Just trying to look at the pics , I'm going to make a guess . Looks like the stock damper is still on the side of the box ?  I would think that restricts the flow from the mail box .
You're trying to push a larger volume thru a smaller opening , and it's backing up on you .

Edit , Forgot to say you did some nice work on that . Looks great . You'll get it figured out .


----------



## schlotz (May 2, 2020)

Yup, first photo. The restrictor is showing.  Get that thing out of there.


----------



## daveomak (May 2, 2020)

What's the size of the exhaust on the Smoke Vault ??   There should be about 2X the exhaust as there is for the inlet to the MB mod....    The openings on both ends of the flex duct should be 3" to fit the flex correctly...  and provide adequate air flow....


----------



## pinjim (May 2, 2020)

Everyone is correct, I did not remove what’s left of the restrictor plate on the smoker’s  side duct. Honestly I didn’t want to as once I do that, it’s harder to reverse things.

The ports are 3” on the smoke vault. 

 daveomak
, are you saying I need a 6” exhaust on the top? I tried to close the mailbox vent so it’s restricted a lot more than the exhaust, no dice. If I open the door, smoke pours into the smoker. Close the door and it starts coming out the front of the mailbox. Frustrating!

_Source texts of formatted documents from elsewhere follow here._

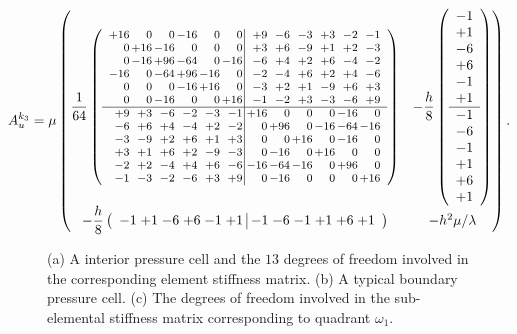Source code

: \begin{equation} \label{eq:chap5.stiffnessmatrix.interior}
A_u^{k_3} =
\mu
\begin{pmatrix}
{\displaystyle \frac{1}{64}}
\lrp{\footnotesize \begin{array}{*{6}{r@{\,}}|*{6}{@{\,}r}}
+16&  0&  0&-16&  0&  0& +9& -6& -3& +3& -2& -1\\
  0&+16&-16&  0&  0&  0& +3& +6& -9& +1& +2& -3\\
  0&-16&+96&-64&  0&-16& -6& +4& +2& +6& -4& -2\\
-16&  0&-64&+96&-16&  0& -2& -4& +6& +2& +4& -6\\
  0&  0&  0&-16&+16&  0& -3& +2& +1& -9& +6& +3\\
  0&  0&-16&  0&  0&+16& -1& -2& +3& -3& -6& +9\\\hline
 +9& +3& -6& -2& -3& -1&+16&  0&  0&  0&-16&  0\\
 -6& +6& +4& -4& +2& -2&  0&+96&  0&-16&-64&-16\\
 -3& -9& +2& +6& +1& +3&  0&  0&+16&  0&-16&  0\\
 +3& +1& +6& +2& -9& -3&  0&-16&  0&+16&  0&  0\\
 -2& +2& -4& +4& +6& -6&-16&-64&-16&  0&+96&  0\\
 -1& -3& -2& -6& +3& +9&  0&-16&  0&  0&  0&+16
\end{array}} &
-{\displaystyle \frac{h}{8}}
\lrp{\begin{array}{c}
-1\\+1\\-6\\+6\\-1\\+1\\\hline-1\\-6\\-1\\+1\\+6\\+1
\end{array}} \\
-{\displaystyle \frac{h}{8}}
\lrp{\begin{array}{*{6}{r@{\;}}|*{6}{@{\;}r}}
-1&+1&-6&+6&-1&+1&-1&-6&-1&+1&+6&+1
\end{array}} &
-h^2 \mu / \lambda
\end{pmatrix}.
\end{equation}

\setlength{\figurewidth}{0.33\textwidth}
\begin{figure}[htbp]
\centering
{}
\caption{(a) A interior pressure cell and the $13$ degrees of freedom involved in the corresponding element stiffness matrix. (b) A typical boundary pressure cell. (c) The degrees of freedom involved in the sub-elemental stiffness matrix corresponding to quadrant $\omega_1$. }
\label{fig:ch5:stiffnessmatrix.element}
\end{figure}

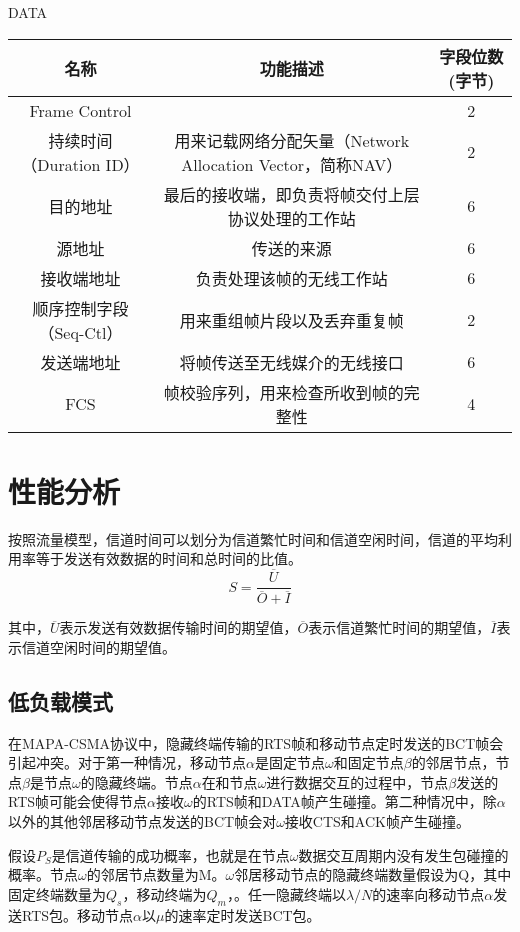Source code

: DATA\\
\begin{tabular}{|c|c|c|}%
	\hline  %
	名称&功能描述&字段位数(字节)\\
	\hline  %
	Frame Control&  &2\\
	\hline %
	持续时间（Duration ID）&用来记载网络分配矢量（Network Allocation Vector，简称NAV）&2\\
	\hline
	目的地址&最后的接收端，即负责将帧交付上层协议处理的工作站&6\\
	\hline
	源地址&传送的来源&6\\
	\hline
	接收端地址&负责处理该帧的无线工作站&6\\
	\hline
	顺序控制字段（Seq-Ctl）&用来重组帧片段以及丢弃重复帧&2\\	
	\hline
	发送端地址&将帧传送至无线媒介的无线接口&6\\
	\hline
	FCS&帧校验序列，用来检查所收到帧的完整性&4\\
	\hline
\end{tabular}

\section {性能分析}
按照流量模型，信道时间可以划分为信道繁忙时间和信道空闲时间，信道的平均利用率等于发送有效数据的时间和总时间的比值。
\begin{equation}
S=\frac{\overline U}{\overline O+\overline I}
\end{equation}

其中，$\overline U$表示发送有效数据传输时间的期望值，$\overline O$表示信道繁忙时间的期望值，$\overline I$表示信道空闲时间的期望值。
	
\subsection {低负载模式}
在MAPA-CSMA协议中，隐藏终端传输的RTS帧和移动节点定时发送的BCT帧会引起冲突。对于第一种情况，移动节点$\alpha$是固定节点$\omega$和固定节点$\beta$的邻居节点，节点$\beta$是节点$\omega$的隐藏终端。节点$\alpha$在和节点$\omega$进行数据交互的过程中，节点$\beta$发送的RTS帧可能会使得节点$\alpha$接收$\omega$的RTS帧和DATA帧产生碰撞。第二种情况中，除$\alpha$以外的其他邻居移动节点发送的BCT帧会对$\omega$接收CTS和ACK帧产生碰撞。

假设$P_S$是信道传输的成功概率，也就是在节点$\omega$数据交互周期内没有发生包碰撞的概率。节点$\omega$的邻居节点数量为M。$\omega$邻居移动节点的隐藏终端数量假设为Q，其中固定终端数量为$Q_s$，移动终端为$Q_m$，。任一隐藏终端以$\lambda/N$的速率向移动节点$\alpha$发送RTS包。移动节点$\alpha$以$\mu$的速率定时发送BCT包。

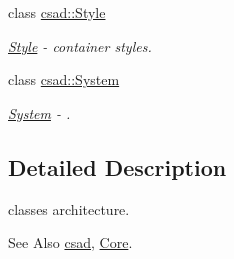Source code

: \begin{DoxyCompactItemize}
class \hyperlink{classcsad_1_1_style}{csad\-::\-Style}
\begin{DoxyCompactList}\small\item\em \hyperlink{classcsad_1_1_style}{Style} -\/ container styles. \end{DoxyCompactList}\item 
class \hyperlink{classcsad_1_1_system}{csad\-::\-System}
\begin{DoxyCompactList}\small\item\em \hyperlink{classcsad_1_1_system}{System} -\/ . \end{DoxyCompactList}\end{DoxyCompactItemize}


\subsection{Detailed Description}
classes architecture. \begin{DoxySeeAlso}{See Also}
\hyperlink{namespacecsad}{csad}, \hyperlink{classcsad_1_1_core}{Core}. 
\end{DoxySeeAlso}
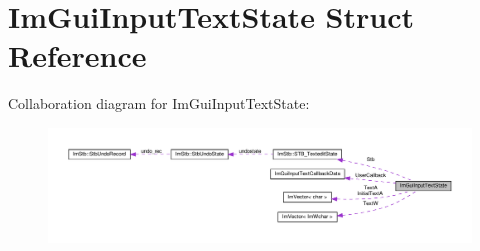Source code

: \hypertarget{structImGuiInputTextState}{}\section{Im\+Gui\+Input\+Text\+State Struct Reference}
\label{structImGuiInputTextState}


Collaboration diagram for Im\+Gui\+Input\+Text\+State\+:\nopagebreak
\begin{figure}[H]
\begin{center}
\leavevmode
\includegraphics[width=350pt]{structImGuiInputTextState__coll__graph}
\end{center}
\end{figure}
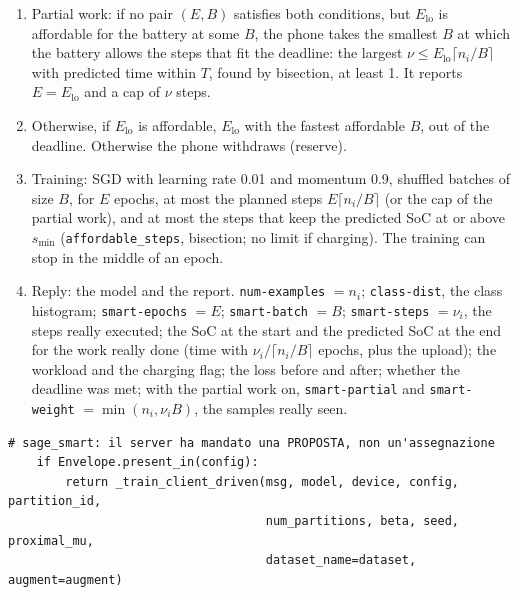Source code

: \documentclass[11pt,a4paper]{article}
\newcommand{\cf}[1]{\texttt{#1}}
\begin{document}
\begin{enumerate}
        charging phone keeps its SoC.
  \item Partial work: if no pair $(E, B)$ satisfies both conditions, but
        $E_{\mathrm{lo}}$ is affordable for the battery at some $B$,
        the phone takes the smallest $B$ at which the battery allows the steps
        that fit the deadline: the largest $\nu \le E_{\mathrm{lo}} \lceil
        n_i / B \rceil$ with predicted time within $T$, found by bisection, at
        least 1. It reports $E = E_{\mathrm{lo}}$ and a cap of $\nu$ steps.
  \item Otherwise, if $E_{\mathrm{lo}}$ is affordable, $E_{\mathrm{lo}}$ with
        the fastest affordable $B$, out of the deadline. Otherwise the phone
        withdraws (reserve).
  \item Training: SGD with learning rate 0.01 and momentum 0.9, shuffled
        batches of size $B$, for $E$ epochs, at most the planned steps $E
        \lceil n_i/B \rceil$ (or the cap of the partial work), and at most the
        steps that keep the predicted SoC at or above $s_{\min}$
        (\cf{affordable\_steps}, bisection; no limit if charging). The
        training can stop in the middle of an epoch.
  \item Reply: the model and the report. \cf{num-examples} $= n_i$;
        \cf{class-dist}, the class histogram; \cf{smart-epochs} $= E$;
        \cf{smart-batch} $= B$; \cf{smart-steps} $= \nu_i$, the steps really
        executed; the SoC at the start and the predicted SoC at the end for
        the work really done (time with $\nu_i / \lceil n_i/B \rceil$ epochs,
        plus the upload); the workload and the charging flag; the loss before
        and after; whether the deadline was met; with the partial work on,
        \cf{smart-partial} and \cf{smart-weight} $= \min(n_i, \nu_i B)$, the
        samples really seen.
\end{enumerate}

\begin{lstlisting}[style=py,firstnumber=68,caption={\texttt{tesifl/tesiFL/client\_app.py}, lines 68--72}]
    # sage_smart: il server ha mandato una PROPOSTA, non un'assegnazione
    if Envelope.present_in(config):
        return _train_client_driven(msg, model, device, config, partition_id,
                                    num_partitions, beta, seed, proximal_mu,
                                    dataset_name=dataset, augment=augment)
\end{lstlisting}
\end{document}
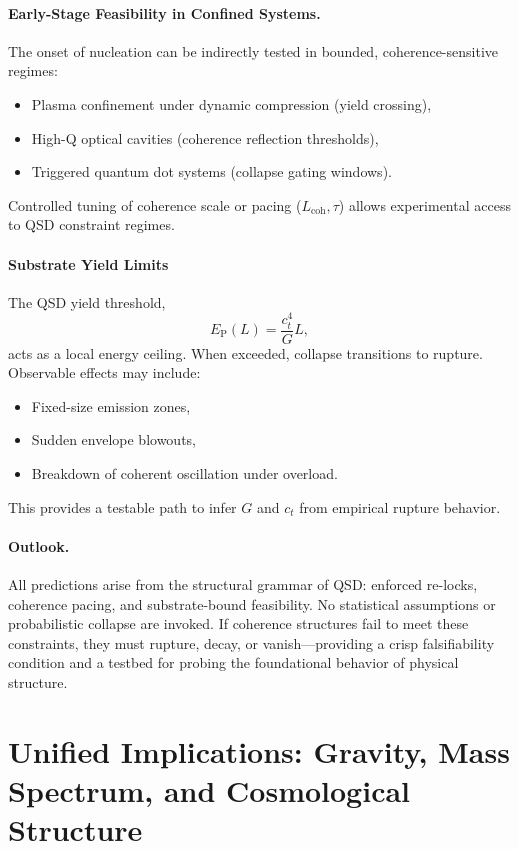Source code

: \documentclass[preprints,article,submit,pdftex,moreauthors]{Definitions/mdpi}
\begin{document}
\paragraph{Early-Stage Feasibility in Confined Systems.}
The onset of nucleation can be indirectly tested in bounded, coherence-sensitive regimes:
\begin{itemize}
  \item Plasma confinement under dynamic compression (yield crossing),
  \item High-Q optical cavities (coherence reflection thresholds),
  \item Triggered quantum dot systems (collapse gating windows).
\end{itemize}
Controlled tuning of coherence scale or pacing (\(L_{\mathrm{coh}}, \tau\)) allows experimental access to QSD constraint regimes.

\paragraph{Substrate Yield Limits}
The QSD yield threshold,
\[
E_{\mathrm{P}}(L) = \frac{c_t^4}{G} L,
\]
acts as a local energy ceiling. When exceeded, collapse transitions to rupture. Observable effects may include:
\begin{itemize}
  \item Fixed-size emission zones,
  \item Sudden envelope blowouts,
  \item Breakdown of coherent oscillation under overload.
\end{itemize}
This provides a testable path to infer \( G \) and \( c_t \) from empirical rupture behavior.

\paragraph{Outlook.}
All predictions arise from the structural grammar of QSD: enforced re-locks, coherence pacing, and substrate-bound feasibility. No statistical assumptions or probabilistic collapse are invoked. If coherence structures fail to meet these constraints, they must rupture, decay, or vanish—providing a crisp falsifiability condition and a testbed for probing the foundational behavior of physical structure.


\section[\appendixname~\thesection]{Unified Implications: Gravity, Mass Spectrum, and Cosmological Structure}
\label{app:unified}
\end{document}

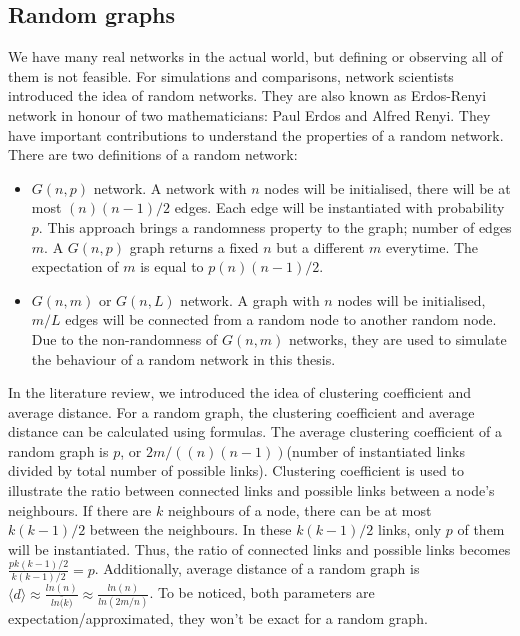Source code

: \documentclass[12pt]{article}
\begin{document}
\subsection{Random graphs}
We have many real networks in the actual world, but defining or observing all of them is not feasible. For simulations and comparisons, network scientists introduced the idea of random networks. They are also known as Erdos-Renyi network in honour of two mathematicians: Paul Erdos and Alfred Renyi. They have important contributions to understand the properties of a random network\cite{barabási2016network}.\\
\noindent
There are two definitions of a random network:
\begin{itemize}
    \item $G(n,p)$ network. A network with $n$ nodes will be initialised, there will be at most $(n)(n-1)/2$ edges. Each edge will be instantiated with probability $p$. This approach brings a randomness property to the graph; number of edges $m$. A $G(n,p)$ graph returns a fixed $n$ but a different $m$ everytime. The expectation of $m$ is equal to $p(n)(n-1)/2$.
    \item $G(n,m)$ or $G(n,L)$ network. A graph with $n$ nodes will be initialised, $m/L$ edges will be connected from a random node to another random node. Due to the non-randomness of $G(n,m)$ networks, they are used to simulate the behaviour of a random network in this thesis.
\end{itemize}

\noindent
In the literature review, we introduced the idea of clustering coefficient and average distance. For a random graph, the clustering coefficient and average distance can be calculated using formulas.\cite{barabási2016network} The average clustering coefficient of a random graph is $p$, or $2m/((n)(n-1))$(number of instantiated links divided by total number of possible links). Clustering coefficient is used to illustrate the ratio between connected links and possible links between a node's neighbours. If there are $k$ neighbours of a node, there can be at most $k(k-1)/2$ between the neighbours. In these $k(k-1)/2$ links, only $p$ of them will be instantiated. Thus, the ratio of connected links and possible links becomes $\frac{pk(k-1)/2}{k(k-1)/2}=p$. Additionally, average distance of a random graph is $\langle d\rangle \approx \frac{ln(n)}{ln\bar (k)}\approx \frac{ln(n)}{ln(2m/n)}$. To be noticed, both parameters are expectation/approximated, they won't be exact for a random graph.
\end{document}
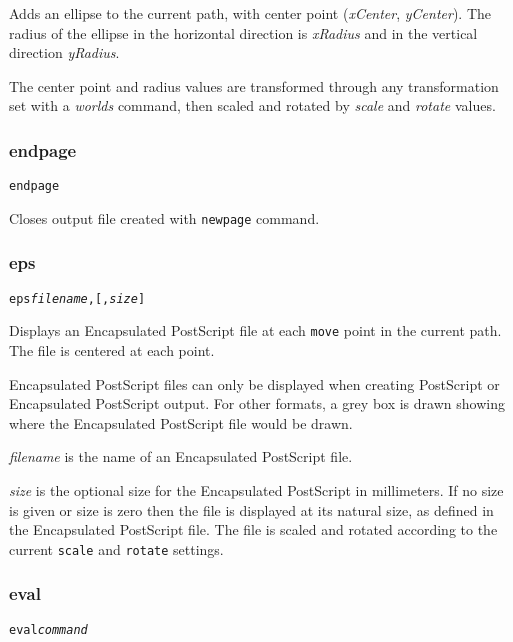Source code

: Adds an ellipse to the current path, with center
point (\textit{xCenter}, \textit{yCenter}).  The radius of the ellipse
in the horizontal direction is \textit{xRadius} and in the vertical
direction \textit{yRadius}.

The center point and radius values are transformed through any
transformation set with a \textit{worlds} command,
then scaled and rotated by \textit{scale}
and \textit{rotate} values.

\subsubsection{endpage}

\begin{alltt}
endpage
\end{alltt}

Closes output file created with \texttt{newpage} command.

\subsubsection{eps}

\begin{alltt}
eps \textit{filename}, [, \textit{size}]
\end{alltt}

Displays an Encapsulated PostScript file at each \texttt{move} point in
the current path.  The file is centered at each point.

Encapsulated PostScript files can only be displayed when creating
PostScript or Encapsulated PostScript output.  For other formats,
a grey box is drawn showing where the Encapsulated PostScript file
would be drawn.

\textit{filename} is the name of an Encapsulated PostScript file.

\textit{size} is the optional size for the Encapsulated PostScript
in millimeters.  If no size
is given or size is zero then the file is displayed at its natural size,
as defined in the Encapsulated PostScript file.
The file is scaled and rotated according to the current \texttt{scale}
and \texttt{rotate} settings.

\subsubsection{eval}

\begin{alltt}
eval \textit{command}
\end{alltt}

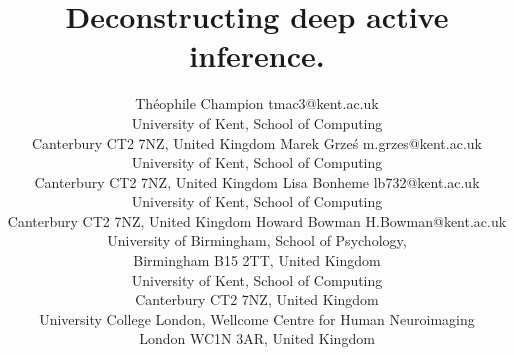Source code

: \documentclass[twoside,11pt]{article}
\begin{document}
\title{Deconstructing deep active inference.}

\author{\name Théophile Champion \email tmac3@kent.ac.uk \\
       \addr University of Kent, School of Computing\\
       Canterbury CT2 7NZ, United Kingdom
       \AND
       \name Marek Grze\'s \email m.grzes@kent.ac.uk \\
       \addr University of Kent, School of Computing\\
       Canterbury CT2 7NZ, United Kingdom
       \AND
       \name Lisa Bonheme \email lb732@kent.ac.uk \\
       \addr University of Kent, School of Computing\\
       Canterbury CT2 7NZ, United Kingdom
       \AND
       \name Howard Bowman \email H.Bowman@kent.ac.uk \\
       \addr University of Birmingham, School of Psychology,\\
       Birmingham B15 2TT, United Kingdom\\
       University of Kent, School of Computing\\
       Canterbury CT2 7NZ, United Kingdom\\
       University College London, Wellcome Centre for Human Neuroimaging\\
       London WC1N 3AR, United Kingdom
       }


\maketitle
\end{document}
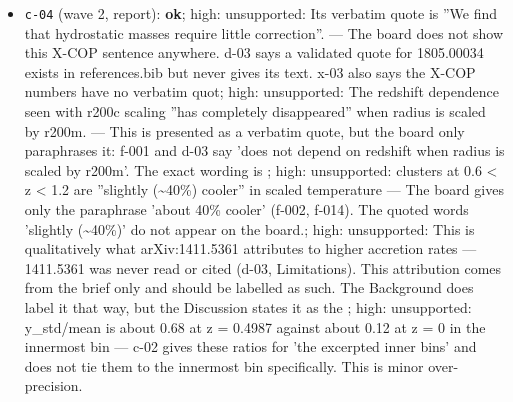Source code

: \documentclass[11pt,a4paper]{article}
\begin{document}
\begin{itemize}
  \item \texttt{c-04} (wave 2, report): \textbf{ok}; high: unsupported: Its verbatim quote is ''We find that hydrostatic masses require little correction''. --- The board does not show this X-COP sentence anywhere. d-03 says a validated quote for 1805.00034 exists in references.bib but never gives its text. x-03 also says the X-COP numbers have no verbatim quot; high: unsupported: The redshift dependence seen with r200c scaling ''has completely disappeared'' when radius is scaled by r200m. --- This is presented as a verbatim quote, but the board only paraphrases it: f-001 and d-03 say 'does not depend on redshift when radius is scaled by r200m'. The exact wording is ; high: unsupported: clusters at 0.6 \textless{} z \textless{} 1.2 are ''slightly (\textasciitilde{}40\%) cooler'' in scaled temperature --- The board gives only the paraphrase 'about 40\% cooler' (f-002, f-014). The quoted words 'slightly (\textasciitilde{}40\%)' do not appear on the board.; high: unsupported: This is qualitatively what arXiv:1411.5361 attributes to higher accretion rates --- 1411.5361 was never read or cited (d-03, Limitations). This attribution comes from the brief only and should be labelled as such. The Background does label it that way, but the Discussion states it as the ; high: unsupported: y\_std/mean is about 0.68 at z = 0.4987 against about 0.12 at z = 0 in the innermost bin --- c-02 gives these ratios for 'the excerpted inner bins' and does not tie them to the innermost bin specifically. This is minor over-precision.
\end{itemize}
\end{document}
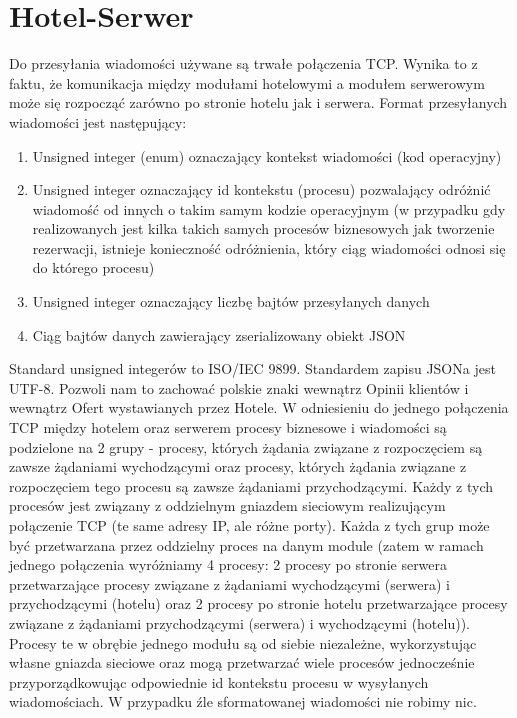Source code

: \documentclass{article}
\begin{document}
\section{Hotel-Serwer}
Do przesyłania wiadomości używane są trwałe połączenia TCP. Wynika to z faktu, że komunikacja między modułami hotelowymi a modułem serwerowym może się rozpocząć zarówno po stronie hotelu jak i serwera. Format przesyłanych wiadomości jest następujący:
\begin{enumerate}
    \item Unsigned integer (enum) oznaczający kontekst wiadomości (kod operacyjny)
    \item Unsigned integer oznaczający id kontekstu (procesu) pozwalający odróżnić wiadomość od innych o takim samym kodzie operacyjnym (w przypadku gdy realizowanych jest kilka takich samych procesów biznesowych jak tworzenie rezerwacji, istnieje konieczność odróżnienia, który ciąg wiadomości odnosi się do którego procesu)
    \item Unsigned integer oznaczający liczbę bajtów przesyłanych danych
    \item Ciąg bajtów danych zawierający zserializowany obiekt JSON
\end{enumerate}
Standard unsigned integerów to ISO/IEC 9899. Standardem zapisu JSONa jest UTF-8. Pozwoli nam to zachować polskie znaki wewnątrz Opinii klientów i wewnątrz Ofert wystawianych przez Hotele.
W odniesieniu do jednego połączenia TCP między hotelem oraz serwerem procesy biznesowe i wiadomości są podzielone na 2 grupy - procesy, których żądania związane z rozpoczęciem są zawsze żądaniami wychodzącymi oraz procesy, których żądania związane z rozpoczęciem tego procesu są zawsze żądaniami przychodzącymi. Każdy z tych procesów jest związany z oddzielnym gniazdem sieciowym realizującym połączenie TCP (te same adresy IP, ale różne porty). Każda z tych grup może być przetwarzana przez oddzielny proces na danym module (zatem w ramach jednego połączenia wyróżniamy 4 procesy: 2 procesy po stronie serwera przetwarzające procesy związane z żądaniami wychodzącymi (serwera) i przychodzącymi (hotelu) oraz 2 procesy po stronie hotelu przetwarzające procesy związane z żądaniami przychodzącymi (serwera) i wychodzącymi (hotelu)). Procesy te w obrębie jednego modułu są od siebie niezależne, wykorzystując własne gniazda sieciowe oraz mogą przetwarzać wiele procesów jednocześnie przyporzą\-dkowując odpowiednie id kontekstu procesu w wysyłanych wiadomościach.
W przypadku źle sformatowanej wiadomości nie robimy nic.
\end{document}
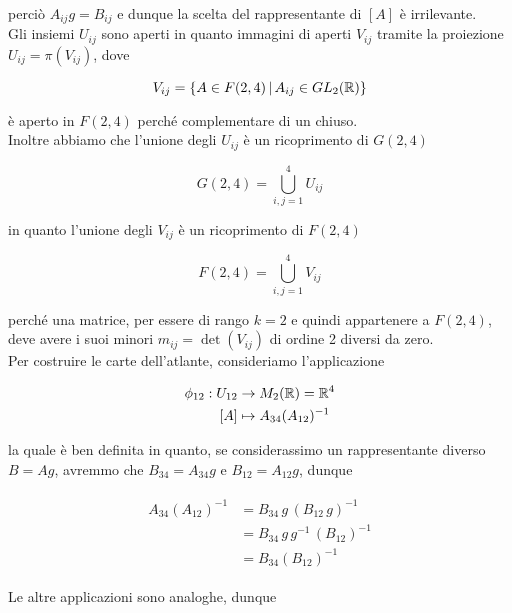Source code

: perciò $ A_{ij} g = B_{ij} $ e dunque la scelta del rappresentante di $ [A] $ è irrilevante.\\
Gli insiemi $ U_{ij} $ sono aperti in quanto immagini di aperti $ V_{ij} $ tramite la proiezione $ U_{ij} = \pi(V_{ij}) $, dove

\begin{equation}
	V_{ij} = \left\{ A \in F(2,4) \, \middle| \, A_{ij} \in GL_{2}(\mathbb{R}) \right\}
\end{equation}

è aperto in $ F(2,4) $ perché complementare di un chiuso.\\
Inoltre abbiamo che l'unione degli $ U_{ij} $ è un ricoprimento di $ G(2,4) $

\begin{equation}
	G(2,4) = \bigcup_{i,j=1}^{4} U_{ij}
\end{equation}

in quanto l'unione degli $ V_{ij} $ è un ricoprimento di $ F(2,4) $

\begin{equation}
	F(2,4) = \bigcup_{i,j=1}^{4} V_{ij}
\end{equation}

perché una matrice, per essere di rango $ k=2 $ e quindi appartenere a $ F(2,4) $, deve avere i suoi minori $ m_{ij} = \det(V_{ij}) $ di ordine 2 diversi da zero.\\
Per costruire le carte dell'atlante, consideriamo l'applicazione

\begin{align}
	\begin{split}
		\phi_{12} : U_{12} &\to M_{2}(\mathbb{R}) = \mathbb{R}^{4}\\
		[A] &\mapsto A_{34} (A_{12})^{-1}
	\end{split}
\end{align}

la quale è ben definita in quanto, se considerassimo un rappresentante diverso $ B = A g $, avremmo che $ B_{34} = A_{34} g $ e $ B_{12} = A_{12} g $, dunque

\begin{align}
	\begin{split}
		A_{34} (A_{12})^{-1} &= B_{34} \, g \, (B_{12} \, g)^{-1}\\
		&= B_{34} \, g \, g^{-1} \, (B_{12})^{-1}\\
		&= B_{34} (B_{12})^{-1}
	\end{split}
\end{align}

Le altre applicazioni sono analoghe, dunque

I’m bummed as I was hoping this would just work. I may be back to wood chunks.


----------



## schlotz (May 2, 2020)

Bottom line, you are going to need more airflow.  Guess you'll have to decide on the restrictor plate.


----------



## Winterrider (May 2, 2020)

Are you trying this without heat? If so try with heat and see if that aids in the draw. Lot of times when I cold smoke ( like today smoking cheese), I turn heat on about 70° for heat draw. Afterwards am able to turn heat source off.
If still doesn't work, try adding a stack.


----------



## daveomak (May 2, 2020)

pinjim said:


> Everyone is correct, I did not remove what’s left of the restrictor plate on the smoker’s  side duct. Honestly I didn’t want to as once I do that, it’s harder to reverse things.
> 
> The ports are 3” on the smoke vault.
> 
> ...




Cut out the restrictor plate..   You ain't ever going back once you get the MB mod up and running...
About the exhaust....  it needs to be about 2X more area than the holes you drill in the MB door....   As the air flows into the MB mod and smoker body, it heats up and expands...   It needs room to exit the smoker body...   If there isn't enough room to exit, the MB mod will be choked by the exhaust and won't flow air...  and the pellets will not burn clean .....
Hope that makes sense.....

Dave

...


----------



## pinjim (May 3, 2020)

Cut out the restrictor plate, no dice. Same result. I’m wondering if it’s just the nature of a propane smoker.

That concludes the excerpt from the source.